§ **Exercise requirements**:
Return the records word for word. Any pictures in them are not part of the copy.

═════ Data for processing

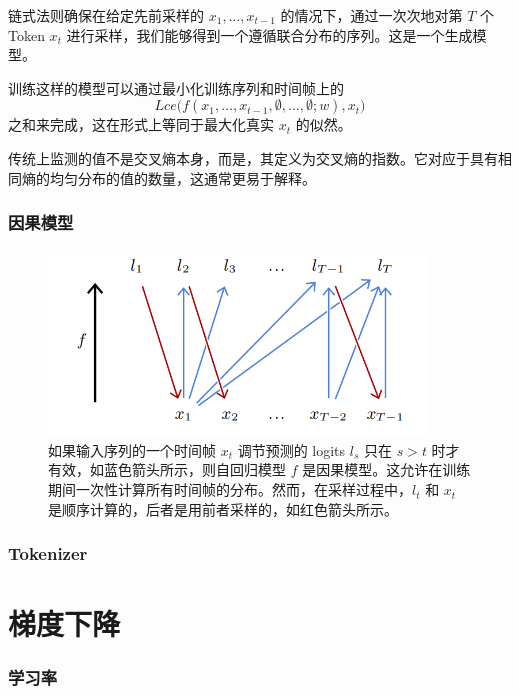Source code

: 链式法则确保在给定先前采样的 $x_1,\dots,x_{t-1}$ 的情况下，通过一次次地对第 $T$ 个 Token $x_t$ 进行采样，我们能够得到一个遵循联合分布的序列。这是一个生成模型。

训练这样的模型可以通过最小化训练序列和时间帧上的
\[Lce\big(f(x_1,\dots,x_{t-1},\emptyset,\dots,\emptyset;w),x_t\big)\]
之和来完成，这在形式上等同于最大化真实 $x_t$ 的似然。

传统上监测的值不是交叉熵本身，而是，其定义为交叉熵的指数。它对应于具有相同熵的均匀分布的值的数量，这通常更易于解释。

\subsubsection*{因果模型}

\begin{figure}
    \centering
    \includegraphics[width=0.9\textwidth]{fig/fig3.1.png}
    \caption[因果自回归模型]{如果输入序列的一个时间帧 $x_t$ 调节预测的 logits $l_s$ 只在 $s > t$ 时才有效，如蓝色箭头所示，则自回归模型 $f$ 是因果模型。这允许在训练期间一次性计算所有时间帧的分布。然而，在采样过程中，$l_t$ 和 $x_t$ 是顺序计算的，后者是用前者采样的，如红色箭头所示。}
    \label{fig3.1}
\end{figure}

\subsubsection*{Tokenizer}

\section{梯度下降}\label{sec3.3}

\subsubsection*{学习率}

══════════

§ **Result of the task**:
Source code

: 链式法则确保在给定先前采样的 $x_1,\dots,x_{t-1}$ 的情况下，通过一次次地对第 $T$ 个 Token $x_t$ 进行采样，我们能够得到一个遵循联合分布的序列。这是一个生成模型。

训练这样的模型可以通过最小化训练序列和时间帧上的
\[Lce\big(f(x_1,\dots,x_{t-1},\emptyset,\dots,\emptyset;w),x_t\big)\]
之和来完成，这在形式上等同于最大化真实 $x_t$ 的似然。

传统上监测的值不是交叉熵本身，而是，其定义为交叉熵的指数。它对应于具有相同熵的均匀分布的值的数量，这通常更易于解释。

\subsubsection*{因果模型}

\begin{figure}
    \centering
    \includegraphics[width=0.9\textwidth]{fig/fig3.1.png}
    \caption[因果自回归模型]{如果输入序列的一个时间帧 $x_t$ 调节预测的 logits $l_s$ 只在 $s > t$ 时才有效，如蓝色箭头所示，则自回归模型 $f$ 是因果模型。这允许在训练期间一次性计算所有时间帧的分布。然而，在采样过程中，$l_t$ 和 $x_t$ 是顺序计算的，后者是用前者采样的，如红色箭头所示。}
    \label{fig3.1}
\end{figure}

\subsubsection*{Tokenizer}

\section{梯度下降}\label{sec3.3}

\subsubsection*{学习率}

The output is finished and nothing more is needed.